▶ [Exercise prompt] Will you transcribe all the entries word for word, skipping the pictures they hold?

▶ [Source material]
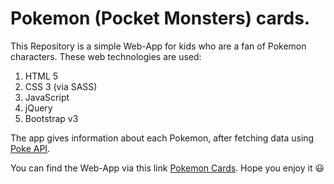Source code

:# Pokemon (Pocket Monsters) cards.

This Repository is a simple Web-App for kids who are a fan of Pokemon characters.
These web technologies are used:
1. HTML 5
2. CSS 3 (via SASS)
3. JavaScript
4. jQuery
5. Bootstrap v3

The app gives information about each Pokemon, after fetching data using [Poke API](https://pokeapi.co/api/v2/pokemon/).

You can find the Web-App via this link [Pokemon Cards](https://mustafa-sarshar.github.io/pokemon-cards/). Hope you enjoy it :smiley:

▶ [Solution to this task]
Source code

:# Pokemon (Pocket Monsters) cards.

This Repository is a simple Web-App for kids who are a fan of Pokemon characters.
These web technologies are used:
1. HTML 5
2. CSS 3 (via SASS)
3. JavaScript
4. jQuery
5. Bootstrap v3

The app gives information about each Pokemon, after fetching data using [Poke API](https://pokeapi.co/api/v2/pokemon/).

You can find the Web-App via this link [Pokemon Cards](https://mustafa-sarshar.github.io/pokemon-cards/). Hope you enjoy it :smiley:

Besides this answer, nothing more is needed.